- Čuntić Location of Čuntić in Croatia
- Coordinates: 45°21′N 16°17′E﻿ / ﻿45.350°N 16.283°E
- Country: Croatia
- Region: Continental Croatia (Banovina)
- County: Sisak-Moslavina
- Municipality: Petrinja

Area
- • Total: 0.73 sq mi (1.9 km^{2})

Population (2021)
- • Total: 16
- • Density: 22/sq mi (8.4/km^{2})
- Time zone: UTC+1 (CET)
- • Summer (DST): UTC+2 (CEST)
- Postal number: 44250 Petrinja
- Area code: (+385) 44

= Čuntić =

Čuntić (known as Srpski Čuntić until 2001 census) is a village in central Croatia, in the Town of Petrinja, Sisak-Moslavina County.
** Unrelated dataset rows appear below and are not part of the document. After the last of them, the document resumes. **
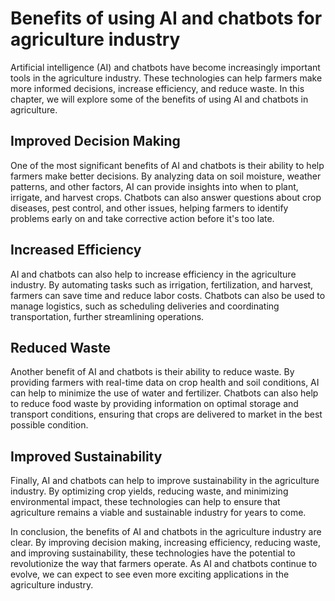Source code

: Benefits of using AI and chatbots for agriculture industry
=================================================================================================================

Artificial intelligence (AI) and chatbots have become increasingly important tools in the agriculture industry. These technologies can help farmers make more informed decisions, increase efficiency, and reduce waste. In this chapter, we will explore some of the benefits of using AI and chatbots in agriculture.

Improved Decision Making
------------------------

One of the most significant benefits of AI and chatbots is their ability to help farmers make better decisions. By analyzing data on soil moisture, weather patterns, and other factors, AI can provide insights into when to plant, irrigate, and harvest crops. Chatbots can also answer questions about crop diseases, pest control, and other issues, helping farmers to identify problems early on and take corrective action before it's too late.

Increased Efficiency
--------------------

AI and chatbots can also help to increase efficiency in the agriculture industry. By automating tasks such as irrigation, fertilization, and harvest, farmers can save time and reduce labor costs. Chatbots can also be used to manage logistics, such as scheduling deliveries and coordinating transportation, further streamlining operations.

Reduced Waste
-------------

Another benefit of AI and chatbots is their ability to reduce waste. By providing farmers with real-time data on crop health and soil conditions, AI can help to minimize the use of water and fertilizer. Chatbots can also help to reduce food waste by providing information on optimal storage and transport conditions, ensuring that crops are delivered to market in the best possible condition.

Improved Sustainability
-----------------------

Finally, AI and chatbots can help to improve sustainability in the agriculture industry. By optimizing crop yields, reducing waste, and minimizing environmental impact, these technologies can help to ensure that agriculture remains a viable and sustainable industry for years to come.

In conclusion, the benefits of AI and chatbots in the agriculture industry are clear. By improving decision making, increasing efficiency, reducing waste, and improving sustainability, these technologies have the potential to revolutionize the way that farmers operate. As AI and chatbots continue to evolve, we can expect to see even more exciting applications in the agriculture industry.
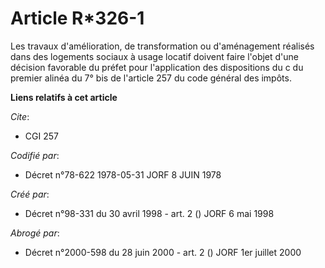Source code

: # Article R*326-1

Les travaux d'amélioration, de transformation ou d'aménagement réalisés dans des logements sociaux à usage locatif doivent
faire l'objet d'une décision favorable du préfet pour l'application des dispositions du c du premier alinéa du 7° bis de
l'article 257 du code général des impôts.

**Liens relatifs à cet article**

_Cite_:

  - CGI 257

_Codifié par_:

  - Décret n°78-622 1978-05-31 JORF 8 JUIN 1978

_Créé par_:

  - Décret n°98-331 du 30 avril 1998 - art. 2 () JORF 6 mai 1998

_Abrogé par_:

  - Décret n°2000-598 du 28 juin 2000 - art. 2 () JORF 1er juillet 2000
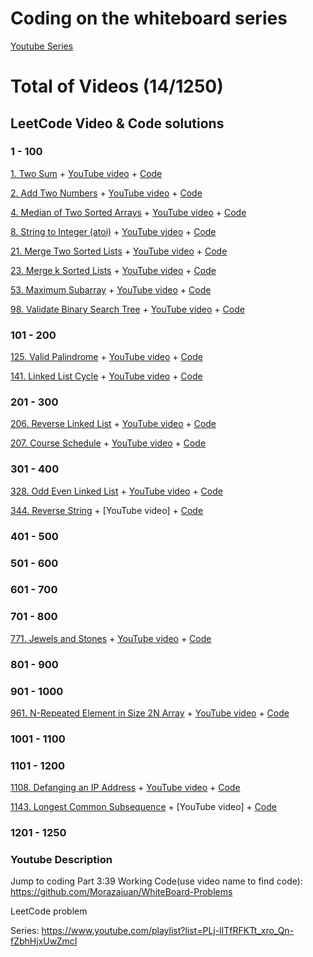 # Coding on the whiteboard series
[Youtube Series](https://www.youtube.com/playlist?list=PLj-lITfRFKTt_xro_Qn-fZbhHjxUwZmcI)

# Total of Videos (14/1250)

## LeetCode Video & Code solutions

### 1 - 100


[1. Two Sum](https://leetcode.com/problems/two-sum/) + [YouTube video](https://youtu.be/fsw0sMguyxU) + [Code](https://github.com/Morazajuan/WhiteBoard-Problems/blob/master/twoSum.java)

[2. Add Two Numbers](https://leetcode.com/problems/add-two-numbers/) + [YouTube video](https://www.youtube.com/watch?v=Znl7aJOiCR0) + [Code](https://github.com/Morazajuan/WhiteBoard-Problems/blob/master/addTwoNumsFromLinkedList.java)

[4. Median of Two Sorted Arrays](https://leetcode.com/problems/median-of-two-sorted-arrays/) + [YouTube video](https://youtu.be/WL24V40vS-Q) + [Code](https://github.com/Morazajuan/WhiteBoard-Problems/blob/master/medianOfSortedList.java)

[8. String to Integer (atoi)](https://leetcode.com/problems/string-to-integer-atoi/) + [YouTube video](https://youtu.be/hvWx8jNEVCk) + [Code](https://github.com/Morazajuan/WhiteBoard-Problems/blob/master/StringToInt.java)

[21. Merge Two Sorted Lists](https://leetcode.com/problems/merge-two-sorted-lists/) + [YouTube video](https://youtu.be/Soy-bCO-f9o) + [Code](https://github.com/Morazajuan/WhiteBoard-Problems/blob/master/mergeTwoLists.java)

[23. Merge k Sorted Lists](https://leetcode.com/problems/merge-k-sorted-lists/) + [YouTube video](https://youtu.be/JslcONajyd8) + [Code](https://github.com/Morazajuan/WhiteBoard-Problems/blob/master/mergeKListsV2.java)

[53. Maximum Subarray](https://leetcode.com/problems/maximum-subarray/) + [YouTube video](https://youtu.be/Q6r3GuIzmSo) + [Code](https://github.com/Morazajuan/WhiteBoard-Problems/blob/master/maxSubArray.java)

[98. Validate Binary Search Tree](https://leetcode.com/problems/linked-list-cycle/) + [YouTube video](https://youtu.be/2OQsgTu6TWg) + [Code](https://github.com/Morazajuan/WhiteBoard-Problems/blob/master/IsCycle.java)
### 101 - 200
[125. Valid Palindrome](https://leetcode.com/problems/valid-palindrome/) + [YouTube video](https://youtu.be/nBMhuL5yeXA) + [Code](https://github.com/Morazajuan/WhiteBoard-Problems/blob/master/validBST.java)

[141. Linked List Cycle](https://leetcode.com/problems/validate-binary-search-tree/) + [YouTube video](https://youtu.be/wTNuSJat_Po) + [Code](https://github.com/Morazajuan/WhiteBoard-Problems/blob/master/validBST.java)
 ### 201 - 300

[206. Reverse Linked List](https://leetcode.com/problems/reverse-linked-list/) + [YouTube video](https://youtu.be/WOg14Q-8j0A) + [Code](https://github.com/Morazajuan/WhiteBoard-Problems/blob/master/reverseList.java)

[207. Course Schedule](https://leetcode.com/problems/course-schedule/) + [YouTube video](https://youtu.be/7LRUhkTz-XE) + [Code](https://github.com/Morazajuan/WhiteBoard-Problems/blob/master/courseSchedule.java)
### 301 - 400

[328. Odd Even Linked List](https://leetcode.com/problems/odd-even-linked-list/) + [YouTube video](https://youtu.be/xHI5LpR6gis) + [Code](https://github.com/Morazajuan/WhiteBoard-Problems/blob/master/oddEvenList.java)

[344. Reverse String](https://leetcode.com/problems/reverse-string/) + [YouTube video] + [Code](https://github.com/Morazajuan/WhiteBoard-Problems/blob/master/reverseString.java)
### 401 - 500
### 501 - 600
### 601 - 700
### 701 - 800

[771. Jewels and Stones](https://leetcode.com/problems/jewels-and-stones/) + [YouTube video](https://youtu.be/q2Cu4GBAweA) + [Code](https://github.com/Morazajuan/WhiteBoard-Problems/blob/master/numJewelsInStones.java)
### 801 - 900
### 901 - 1000
[961. N-Repeated Element in Size 2N Array](https://leetcode.com/problems/n-repeated-element-in-size-2n-array/) + [YouTube video](https://youtu.be/dcHl4cOgUUU) + [Code](https://github.com/Morazajuan/WhiteBoard-Problems/blob/master/N-RepeatedElementInSize2NArray.java)

### 1001 - 1100

### 1101 - 1200

[1108. Defanging an IP Address](https://leetcode.com/problems/defanging-an-ip-address/) + [YouTube video](https://youtu.be/R2ylq8oKOp4) + [Code](https://github.com/Morazajuan/WhiteBoard-Problems/blob/master/defangAnIPAddress.java)

[1143. Longest Common Subsequence](https://leetcode.com/problems/longest-common-subsequence/) + [YouTube video] + [Code](https://github.com/Morazajuan/WhiteBoard-Problems/blob/master/longestCommonSubsequence.java)
### 1201 - 1250

### Youtube Description

Jump to coding Part 3:39 
Working Code(use video name to find code): 
https://github.com/Morazajuan/WhiteBoard-Problems

LeetCode problem 

Series: https://www.youtube.com/playlist?list=PLj-lITfRFKTt_xro_Qn-fZbhHjxUwZmcI
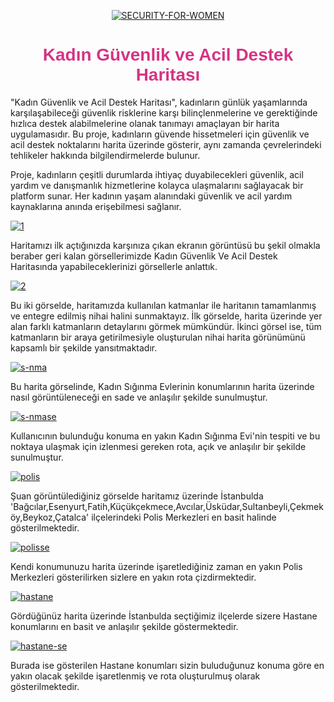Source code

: <p align="center">
  <a href="https://ibb.co/Zb32qTp">
    <img src="https://i.ibb.co/Zb32qTp/SECURITY-FOR-WOMEN.png" alt="SECURITY-FOR-WOMEN" border="0">
  </a>
</p>

<h1 align="center" style="color:#d63384; font-family:Arial, sans-serif;">
  Kadın Güvenlik ve Acil Destek Haritası
</h1>

   "Kadın Güvenlik ve Acil Destek Haritası", kadınların günlük yaşamlarında karşılaşabileceği güvenlik risklerine karşı bilinçlenmelerine ve gerektiğinde hızlıca destek alabilmelerine olanak tanımayı amaçlayan bir harita uygulamasıdır. Bu proje, kadınların güvende hissetmeleri için güvenlik ve acil destek noktalarını harita üzerinde gösterir, aynı zamanda çevrelerindeki tehlikeler hakkında bilgilendirmelerde bulunur.

   Proje, kadınların çeşitli durumlarda ihtiyaç duyabilecekleri güvenlik, acil yardım ve danışmanlık hizmetlerine kolayca ulaşmalarını sağlayacak bir platform sunar. Her kadının yaşam alanındaki güvenlik ve acil yardım kaynaklarına anında erişebilmesi sağlanır.

<a href="https://ibb.co/KTKQqVV"><img src="https://i.ibb.co/B0n7ZTT/1.jpg" alt="1" border="0"></a>

Haritamızı ilk açtığınızda karşınıza çıkan ekranın görüntüsü bu şekil olmakla beraber geri kalan görsellerimizde Kadın Güvenlik Ve Acil Destek Haritasında yapabileceklerinizi görsellerle anlattık.

<a href="https://ibb.co/mWFXpsY"><img src="https://i.ibb.co/6CJ1Qhp/2.png" alt="2" border="0"></a>

Bu iki görselde, haritamızda kullanılan katmanlar ile haritanın tamamlanmış ve entegre edilmiş nihai halini sunmaktayız. İlk görselde, harita üzerinde yer alan farklı katmanların detaylarını görmek mümkündür. İkinci görsel ise, tüm katmanların bir araya getirilmesiyle oluşturulan nihai harita görünümünü kapsamlı bir şekilde yansıtmaktadır.

<a href="https://ibb.co/1f29qwFZ"><img src="https://i.ibb.co/QFm6N1y9/s-nma.jpg" alt="s-nma" border="0"></a>

Bu harita görselinde, Kadın Sığınma Evlerinin konumlarının harita üzerinde nasıl görüntüleneceği en sade ve anlaşılır şekilde sunulmuştur.

<a href="https://ibb.co/Z6kgBHxS"><img src="https://i.ibb.co/3yLFpfcv/s-nmase.jpg" alt="s-nmase" border="0"></a>

Kullanıcının bulunduğu konuma en yakın Kadın Sığınma Evi'nin tespiti ve bu noktaya ulaşmak için izlenmesi gereken rota, açık ve anlaşılır bir şekilde sunulmuştur.

<a href="https://ibb.co/Cpr5DcyN"><img src="https://i.ibb.co/WNTWjhXq/polis.jpg" alt="polis" border="0"></a>

Şuan görüntülediğiniz görselde haritamız üzerinde İstanbulda 'Bağcılar,Esenyurt,Fatih,Küçükçekmece,Avcılar,Üsküdar,Sultanbeyli,Çekmeköy,Beykoz,Çatalca' ilçelerindeki Polis Merkezleri en basit halinde gösterilmektedir.

<a href="https://ibb.co/B5HyCQ5Z"><img src="https://i.ibb.co/v6C3jT6P/polisse.jpg" alt="polisse" border="0"></a>

Kendi konumunuzu harita üzerinde işaretlediğiniz zaman en yakın Polis Merkezleri gösterilirken sizlere en yakın rota çizdirmektedir.

<a href="https://ibb.co/wN56Zcms"><img src="https://i.ibb.co/6RjscXCB/hastane.jpg" alt="hastane" border="0"></a>

Gördüğünüz harita üzerinde İstanbulda seçtiğimiz ilçelerde sizere Hastane konumlarını en basit ve anlaşılır şekilde göstermektedir.

<a href="https://ibb.co/CpSNc5Bv"><img src="https://i.ibb.co/xKrPkShG/hastane-se.jpg" alt="hastane-se" border="0"></a>

Burada ise gösterilen Hastane konumları sizin buluduğunuz konuma göre en yakın olacak şekilde işaretlenmiş ve rota oluşturulmuş olarak gösterilmektedir.



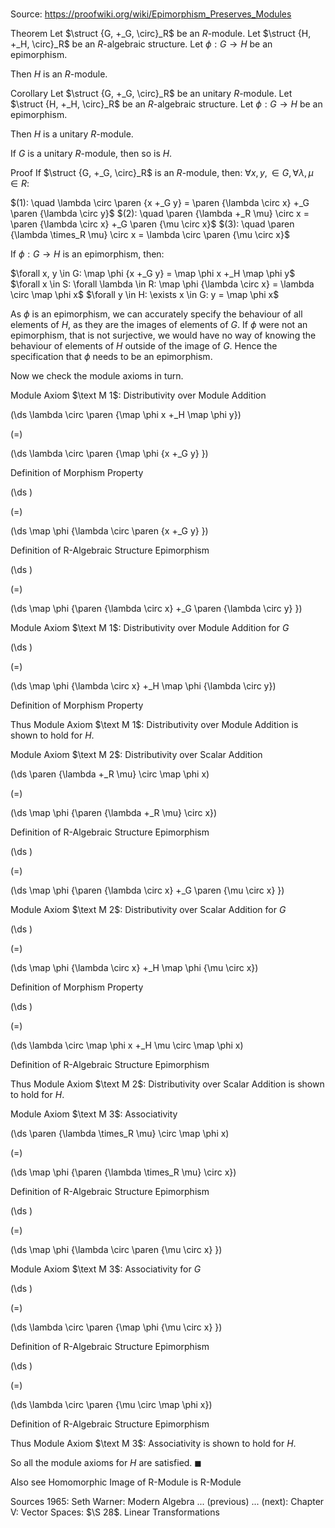# 

Source: https://proofwiki.org/wiki/Epimorphism_Preserves_Modules



Theorem
Let $\struct {G, +_G, \circ}_R$ be an $R$-module.
Let $\struct {H, +_H, \circ}_R$ be an $R$-algebraic structure.
Let $\phi: G \to H$ be an epimorphism.

Then $H$ is an $R$-module.


Corollary
Let $\struct {G, +_G, \circ}_R$ be an unitary $R$-module.
Let $\struct {H, +_H, \circ}_R$ be an $R$-algebraic structure.
Let $\phi: G \to H$ be an epimorphism.

Then $H$ is a unitary $R$-module.

If $G$ is a unitary $R$-module, then so is $H$.


Proof
If $\struct {G, +_G, \circ}_R$ is an $R$-module, then:
$\forall x, y, \in G, \forall \lambda, \mu \in R$:

$(1): \quad \lambda \circ \paren {x +_G y} = \paren {\lambda \circ x} +_G \paren {\lambda \circ y}$
$(2): \quad \paren {\lambda +_R \mu} \circ x = \paren {\lambda \circ x} +_G \paren {\mu \circ x}$
$(3): \quad \paren {\lambda \times_R \mu} \circ x = \lambda \circ \paren {\mu \circ x}$

If $\phi: G \to H$ is an epimorphism, then:

$\forall x, y \in G: \map \phi {x +_G y} = \map \phi x +_H \map \phi y$
$\forall x \in S: \forall \lambda \in R: \map \phi {\lambda \circ x} = \lambda \circ \map \phi x$
$\forall y \in H: \exists x \in G: y = \map \phi x$

As $\phi$ is an epimorphism, we can accurately specify the behaviour of all elements of $H$, as they are the images of elements of $G$.
If $\phi$ were not an epimorphism, that is not surjective, we would have no way of knowing the behaviour of elements of $H$ outside of the image of $G$.
Hence the specification that $\phi$ needs to be an epimorphism.

Now we check the module axioms in turn.


Module Axiom $\text M 1$: Distributivity over Module Addition













\(\ds \lambda \circ \paren {\map \phi x +_H \map \phi y}\)

\(=\)







\(\ds \lambda \circ \paren {\map \phi {x +_G y} }\)





Definition of Morphism Property














\(\ds \)

\(=\)







\(\ds \map \phi {\lambda \circ \paren {x +_G y} }\)





Definition of R-Algebraic Structure Epimorphism














\(\ds \)

\(=\)







\(\ds \map \phi {\paren {\lambda \circ x} +_G \paren {\lambda \circ y} }\)





Module Axiom $\text M 1$: Distributivity over Module Addition for $G$














\(\ds \)

\(=\)







\(\ds \map \phi {\lambda \circ x} +_H \map \phi {\lambda \circ y}\)





Definition of Morphism Property



Thus Module Axiom $\text M 1$: Distributivity over Module Addition is shown to hold for $H$.


Module Axiom $\text M 2$: Distributivity over Scalar Addition













\(\ds \paren {\lambda +_R \mu} \circ \map \phi x\)

\(=\)







\(\ds \map \phi {\paren {\lambda +_R \mu} \circ x}\)





Definition of R-Algebraic Structure Epimorphism














\(\ds \)

\(=\)







\(\ds \map \phi {\paren {\lambda \circ x} +_G \paren {\mu \circ x} }\)





Module Axiom $\text M 2$: Distributivity over Scalar Addition for $G$














\(\ds \)

\(=\)







\(\ds \map \phi {\lambda \circ x} +_H \map \phi {\mu \circ x}\)





Definition of Morphism Property














\(\ds \)

\(=\)







\(\ds \lambda \circ \map \phi x +_H \mu \circ \map \phi x\)





Definition of R-Algebraic Structure Epimorphism



Thus Module Axiom $\text M 2$: Distributivity over Scalar Addition is shown to hold for $H$.


Module Axiom $\text M 3$: Associativity













\(\ds \paren {\lambda \times_R \mu} \circ \map \phi x\)

\(=\)







\(\ds \map \phi {\paren {\lambda \times_R \mu} \circ x}\)





Definition of R-Algebraic Structure Epimorphism














\(\ds \)

\(=\)







\(\ds \map \phi {\lambda \circ \paren {\mu \circ x} }\)





Module Axiom $\text M 3$: Associativity for $G$














\(\ds \)

\(=\)







\(\ds \lambda \circ \paren {\map \phi {\mu \circ x} }\)





Definition of R-Algebraic Structure Epimorphism














\(\ds \)

\(=\)







\(\ds \lambda \circ \paren {\mu \circ \map \phi x}\)





Definition of R-Algebraic Structure Epimorphism



Thus Module Axiom $\text M 3$: Associativity is shown to hold for $H$.

So all the module axioms for $H$ are satisfied.
$\blacksquare$


Also see
Homomorphic Image of R-Module is R-Module


Sources
1965: Seth Warner: Modern Algebra ... (previous) ... (next): Chapter $\text {V}$: Vector Spaces: $\S 28$. Linear Transformations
It is connected by the D30 highway.

==Demographics==
According to the 2011 census, the village of Čuntić had 27 inhabitants. This represents 25.23% of its pre-war population according to the 1991 census.

Note: Settlements of Hrvatski Čuntić and Srpski Čuntić were reported separately from the 1948 census onwards. Srpski Čuntić was renamed to Čuntić prior to the 2001 census. From 1857 to 1931, Hrvatski Čuntić and Srpski Čuntić were reported as single settlement of Čuntić.